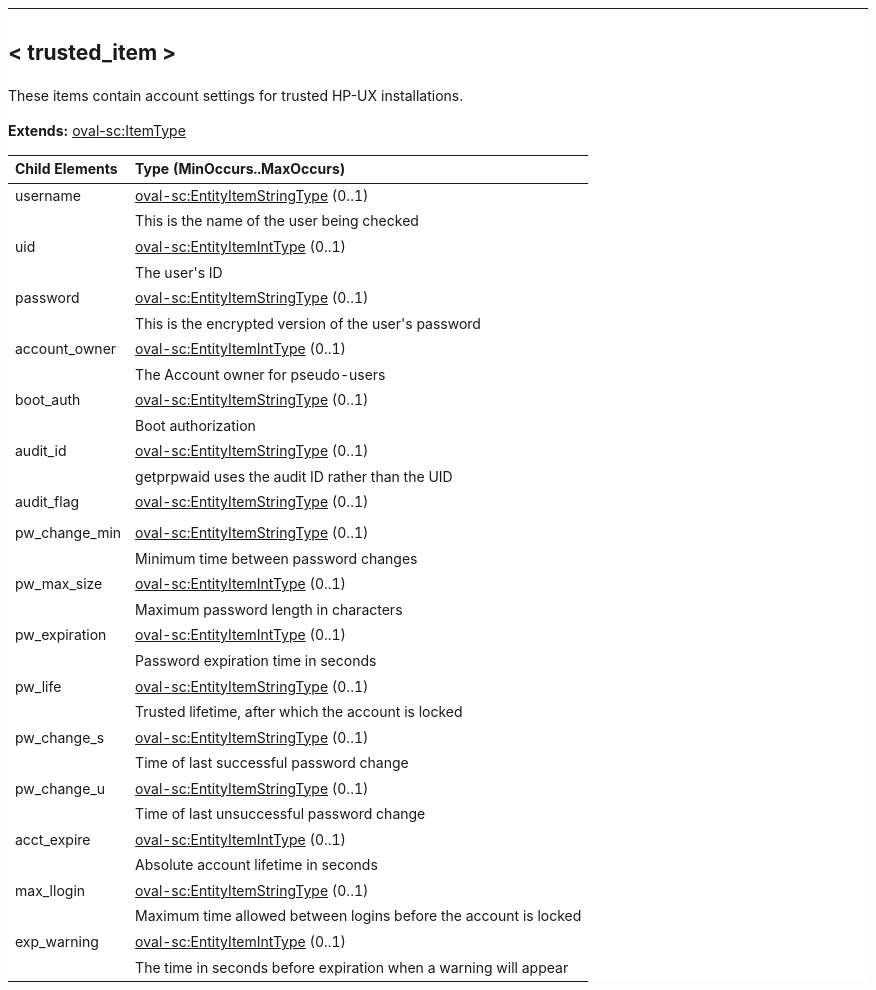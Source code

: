 ______________
  
## <a name="trusted_item"></a>< trusted_item >

These items contain account settings for trusted HP-UX installations.

**Extends:** [oval-sc:ItemType](oval-system-characteristics-schema.md#ItemType) 

| Child Elements | Type (MinOccurs..MaxOccurs) |  
|:-------------- |:--------------------------- |  
| username | [oval-sc:EntityItemStringType](oval-system-characteristics-schema.md#EntityItemStringType)  (0..1) |  
||<div>This is the name of the user being checked</div>|  
| uid | [oval-sc:EntityItemIntType](oval-system-characteristics-schema.md#EntityItemIntType)  (0..1) |  
||<div>The user's ID</div>|  
| password | [oval-sc:EntityItemStringType](oval-system-characteristics-schema.md#EntityItemStringType)  (0..1) |  
||<div>This is the encrypted version of the user's password</div>|  
| account_owner | [oval-sc:EntityItemIntType](oval-system-characteristics-schema.md#EntityItemIntType)  (0..1) |  
||<div>The Account owner for pseudo-users</div>|  
| boot_auth | [oval-sc:EntityItemStringType](oval-system-characteristics-schema.md#EntityItemStringType)  (0..1) |  
||<div>Boot authorization</div>|  
| audit_id | [oval-sc:EntityItemStringType](oval-system-characteristics-schema.md#EntityItemStringType)  (0..1) |  
||<div>getprpwaid uses the audit ID rather than the UID</div>|  
| audit_flag | [oval-sc:EntityItemStringType](oval-system-characteristics-schema.md#EntityItemStringType)  (0..1) |  
||<div></div>|  
| pw_change_min | [oval-sc:EntityItemStringType](oval-system-characteristics-schema.md#EntityItemStringType)  (0..1) |  
||<div>Minimum time between password changes</div>|  
| pw_max_size | [oval-sc:EntityItemIntType](oval-system-characteristics-schema.md#EntityItemIntType)  (0..1) |  
||<div>Maximum password length in characters</div>|  
| pw_expiration | [oval-sc:EntityItemIntType](oval-system-characteristics-schema.md#EntityItemIntType)  (0..1) |  
||<div>Password expiration time in seconds</div>|  
| pw_life | [oval-sc:EntityItemStringType](oval-system-characteristics-schema.md#EntityItemStringType)  (0..1) |  
||<div>Trusted lifetime, after which the account is locked</div>|  
| pw_change_s | [oval-sc:EntityItemStringType](oval-system-characteristics-schema.md#EntityItemStringType)  (0..1) |  
||<div>Time of last successful password change</div>|  
| pw_change_u | [oval-sc:EntityItemStringType](oval-system-characteristics-schema.md#EntityItemStringType)  (0..1) |  
||<div>Time of last unsuccessful password change</div>|  
| acct_expire | [oval-sc:EntityItemIntType](oval-system-characteristics-schema.md#EntityItemIntType)  (0..1) |  
||<div>Absolute account lifetime in seconds</div>|  
| max_llogin | [oval-sc:EntityItemStringType](oval-system-characteristics-schema.md#EntityItemStringType)  (0..1) |  
||<div>Maximum time allowed between logins before the account is locked</div>|  
| exp_warning | [oval-sc:EntityItemIntType](oval-system-characteristics-schema.md#EntityItemIntType)  (0..1) |  
||<div>The time in seconds before expiration when a warning will appear</div>|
--------------------
PROBLEM DESCRIPTION:
The output consists solely of the lines from the line that contains "expiration time in seconds</div>|" through the final line of the data.

ANSWER TO THIS TASK:
||<div>Password expiration time in seconds</div>|  
| pw_life | [oval-sc:EntityItemStringType](oval-system-characteristics-schema.md#EntityItemStringType)  (0..1) |  
||<div>Trusted lifetime, after which the account is locked</div>|  
| pw_change_s | [oval-sc:EntityItemStringType](oval-system-characteristics-schema.md#EntityItemStringType)  (0..1) |  
||<div>Time of last successful password change</div>|  
| pw_change_u | [oval-sc:EntityItemStringType](oval-system-characteristics-schema.md#EntityItemStringType)  (0..1) |  
||<div>Time of last unsuccessful password change</div>|  
| acct_expire | [oval-sc:EntityItemIntType](oval-system-characteristics-schema.md#EntityItemIntType)  (0..1) |  
||<div>Absolute account lifetime in seconds</div>|  
| max_llogin | [oval-sc:EntityItemStringType](oval-system-characteristics-schema.md#EntityItemStringType)  (0..1) |  
||<div>Maximum time allowed between logins before the account is locked</div>|  
| exp_warning | [oval-sc:EntityItemIntType](oval-system-characteristics-schema.md#EntityItemIntType)  (0..1) |  
||<div>The time in seconds before expiration when a warning will appear</div>|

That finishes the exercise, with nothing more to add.